» Exercise details: Report every line in the listing below where the string "tablength" shows up.

•••

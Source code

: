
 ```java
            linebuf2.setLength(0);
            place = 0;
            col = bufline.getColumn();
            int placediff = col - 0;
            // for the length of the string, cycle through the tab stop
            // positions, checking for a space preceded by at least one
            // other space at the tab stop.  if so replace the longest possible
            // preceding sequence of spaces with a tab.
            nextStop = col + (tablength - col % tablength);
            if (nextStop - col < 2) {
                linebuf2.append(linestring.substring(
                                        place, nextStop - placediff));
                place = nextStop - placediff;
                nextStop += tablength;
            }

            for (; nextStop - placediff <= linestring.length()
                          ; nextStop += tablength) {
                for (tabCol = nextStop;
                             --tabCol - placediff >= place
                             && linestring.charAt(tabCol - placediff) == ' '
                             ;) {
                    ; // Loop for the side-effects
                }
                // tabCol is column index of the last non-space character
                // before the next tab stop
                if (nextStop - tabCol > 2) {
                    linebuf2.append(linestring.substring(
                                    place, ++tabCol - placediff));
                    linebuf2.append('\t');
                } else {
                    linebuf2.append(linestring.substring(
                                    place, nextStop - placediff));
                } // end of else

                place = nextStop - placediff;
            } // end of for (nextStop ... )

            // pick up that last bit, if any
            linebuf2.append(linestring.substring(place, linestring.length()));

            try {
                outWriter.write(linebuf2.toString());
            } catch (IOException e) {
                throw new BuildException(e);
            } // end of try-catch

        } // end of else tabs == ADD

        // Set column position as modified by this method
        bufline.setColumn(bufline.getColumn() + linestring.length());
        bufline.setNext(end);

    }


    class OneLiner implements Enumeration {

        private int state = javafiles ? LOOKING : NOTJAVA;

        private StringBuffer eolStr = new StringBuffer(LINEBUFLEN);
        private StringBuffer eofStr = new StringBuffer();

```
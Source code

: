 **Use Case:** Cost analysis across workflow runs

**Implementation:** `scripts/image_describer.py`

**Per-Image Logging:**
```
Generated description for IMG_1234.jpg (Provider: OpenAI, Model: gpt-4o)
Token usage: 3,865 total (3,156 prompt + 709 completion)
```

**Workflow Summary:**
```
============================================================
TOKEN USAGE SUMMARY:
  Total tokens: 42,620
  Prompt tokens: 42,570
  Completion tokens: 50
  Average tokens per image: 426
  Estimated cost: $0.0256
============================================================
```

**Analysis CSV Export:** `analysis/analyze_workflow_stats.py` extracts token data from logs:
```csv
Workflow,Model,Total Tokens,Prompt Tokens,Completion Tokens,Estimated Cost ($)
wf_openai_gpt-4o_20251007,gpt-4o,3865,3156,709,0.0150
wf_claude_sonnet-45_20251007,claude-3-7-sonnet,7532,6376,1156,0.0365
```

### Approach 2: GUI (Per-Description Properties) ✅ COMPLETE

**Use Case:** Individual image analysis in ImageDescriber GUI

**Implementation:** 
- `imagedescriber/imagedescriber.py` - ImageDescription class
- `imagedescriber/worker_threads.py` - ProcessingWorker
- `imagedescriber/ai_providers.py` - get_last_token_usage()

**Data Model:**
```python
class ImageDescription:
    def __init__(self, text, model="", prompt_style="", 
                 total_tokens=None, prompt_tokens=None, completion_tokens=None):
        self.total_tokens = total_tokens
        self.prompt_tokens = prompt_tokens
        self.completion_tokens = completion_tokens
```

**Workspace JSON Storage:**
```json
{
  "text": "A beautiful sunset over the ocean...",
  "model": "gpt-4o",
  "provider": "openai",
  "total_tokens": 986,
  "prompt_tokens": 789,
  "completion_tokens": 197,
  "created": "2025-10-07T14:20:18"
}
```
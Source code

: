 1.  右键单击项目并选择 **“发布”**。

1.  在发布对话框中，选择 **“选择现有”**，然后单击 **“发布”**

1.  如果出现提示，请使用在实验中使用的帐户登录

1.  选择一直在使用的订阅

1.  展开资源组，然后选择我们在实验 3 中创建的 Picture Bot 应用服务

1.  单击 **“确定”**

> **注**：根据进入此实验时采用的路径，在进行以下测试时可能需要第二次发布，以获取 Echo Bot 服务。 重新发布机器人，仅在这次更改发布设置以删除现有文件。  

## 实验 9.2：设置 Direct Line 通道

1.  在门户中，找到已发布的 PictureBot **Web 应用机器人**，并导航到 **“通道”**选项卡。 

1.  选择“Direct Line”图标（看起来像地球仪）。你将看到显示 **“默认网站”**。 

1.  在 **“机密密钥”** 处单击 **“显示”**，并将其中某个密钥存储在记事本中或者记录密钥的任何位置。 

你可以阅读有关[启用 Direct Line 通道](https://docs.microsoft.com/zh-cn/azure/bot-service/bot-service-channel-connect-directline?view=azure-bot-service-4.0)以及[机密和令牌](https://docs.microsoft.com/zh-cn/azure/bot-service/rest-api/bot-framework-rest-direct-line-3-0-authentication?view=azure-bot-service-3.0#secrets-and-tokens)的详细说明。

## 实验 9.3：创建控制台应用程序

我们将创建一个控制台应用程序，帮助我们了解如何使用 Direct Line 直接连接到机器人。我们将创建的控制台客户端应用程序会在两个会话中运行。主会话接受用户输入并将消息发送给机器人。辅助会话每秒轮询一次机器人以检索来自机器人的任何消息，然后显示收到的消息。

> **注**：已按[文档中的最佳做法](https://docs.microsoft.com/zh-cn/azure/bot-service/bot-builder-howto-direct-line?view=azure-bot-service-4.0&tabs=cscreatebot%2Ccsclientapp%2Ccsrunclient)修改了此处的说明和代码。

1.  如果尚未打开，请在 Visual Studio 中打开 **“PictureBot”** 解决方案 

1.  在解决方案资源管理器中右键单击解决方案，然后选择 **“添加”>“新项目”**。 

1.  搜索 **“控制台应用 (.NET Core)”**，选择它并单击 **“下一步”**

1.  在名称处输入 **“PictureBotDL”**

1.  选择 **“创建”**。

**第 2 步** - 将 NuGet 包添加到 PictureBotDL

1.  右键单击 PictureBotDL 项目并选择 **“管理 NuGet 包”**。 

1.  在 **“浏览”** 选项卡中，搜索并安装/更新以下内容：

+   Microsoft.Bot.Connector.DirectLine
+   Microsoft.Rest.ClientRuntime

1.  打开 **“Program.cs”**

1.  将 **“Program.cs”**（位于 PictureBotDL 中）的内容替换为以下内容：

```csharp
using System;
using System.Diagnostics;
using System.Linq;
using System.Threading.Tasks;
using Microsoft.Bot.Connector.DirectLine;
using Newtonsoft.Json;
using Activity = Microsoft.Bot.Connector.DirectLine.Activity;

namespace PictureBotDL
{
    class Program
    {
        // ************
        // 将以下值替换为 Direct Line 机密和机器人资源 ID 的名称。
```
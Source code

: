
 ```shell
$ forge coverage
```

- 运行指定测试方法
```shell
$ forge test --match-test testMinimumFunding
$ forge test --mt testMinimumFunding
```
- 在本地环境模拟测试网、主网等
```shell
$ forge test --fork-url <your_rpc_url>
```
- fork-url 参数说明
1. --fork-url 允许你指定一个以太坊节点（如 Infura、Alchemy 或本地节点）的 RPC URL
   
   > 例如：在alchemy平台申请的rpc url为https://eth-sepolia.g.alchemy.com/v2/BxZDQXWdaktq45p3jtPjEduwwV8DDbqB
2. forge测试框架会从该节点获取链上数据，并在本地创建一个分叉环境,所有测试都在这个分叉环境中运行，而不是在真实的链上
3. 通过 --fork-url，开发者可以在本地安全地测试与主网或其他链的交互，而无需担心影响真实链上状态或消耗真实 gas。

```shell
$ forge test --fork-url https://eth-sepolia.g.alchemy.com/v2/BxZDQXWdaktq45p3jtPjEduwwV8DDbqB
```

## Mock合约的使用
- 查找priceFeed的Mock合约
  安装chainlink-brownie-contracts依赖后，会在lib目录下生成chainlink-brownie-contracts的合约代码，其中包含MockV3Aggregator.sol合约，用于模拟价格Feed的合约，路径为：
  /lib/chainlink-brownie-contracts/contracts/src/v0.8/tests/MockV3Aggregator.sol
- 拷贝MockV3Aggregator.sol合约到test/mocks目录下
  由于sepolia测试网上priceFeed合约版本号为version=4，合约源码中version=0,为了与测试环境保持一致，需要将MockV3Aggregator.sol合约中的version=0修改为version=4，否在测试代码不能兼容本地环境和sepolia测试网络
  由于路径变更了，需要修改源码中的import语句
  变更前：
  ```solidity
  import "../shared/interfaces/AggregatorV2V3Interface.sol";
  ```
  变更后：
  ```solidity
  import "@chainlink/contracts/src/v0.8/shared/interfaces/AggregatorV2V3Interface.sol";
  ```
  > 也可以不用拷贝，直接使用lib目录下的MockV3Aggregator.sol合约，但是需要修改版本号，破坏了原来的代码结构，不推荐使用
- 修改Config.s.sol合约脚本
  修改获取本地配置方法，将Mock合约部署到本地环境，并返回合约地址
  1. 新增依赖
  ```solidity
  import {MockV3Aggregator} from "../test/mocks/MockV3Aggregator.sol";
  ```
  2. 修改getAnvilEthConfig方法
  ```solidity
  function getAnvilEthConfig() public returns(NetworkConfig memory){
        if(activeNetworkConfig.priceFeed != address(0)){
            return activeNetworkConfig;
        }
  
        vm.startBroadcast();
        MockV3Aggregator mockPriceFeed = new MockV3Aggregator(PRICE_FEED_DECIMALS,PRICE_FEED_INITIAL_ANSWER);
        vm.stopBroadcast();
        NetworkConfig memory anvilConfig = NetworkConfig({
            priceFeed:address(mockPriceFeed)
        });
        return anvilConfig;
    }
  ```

•••

» Answer section:
            nextStop = col + (tablength - col % tablength);
                nextStop += tablength;
                          ; nextStop += tablength) {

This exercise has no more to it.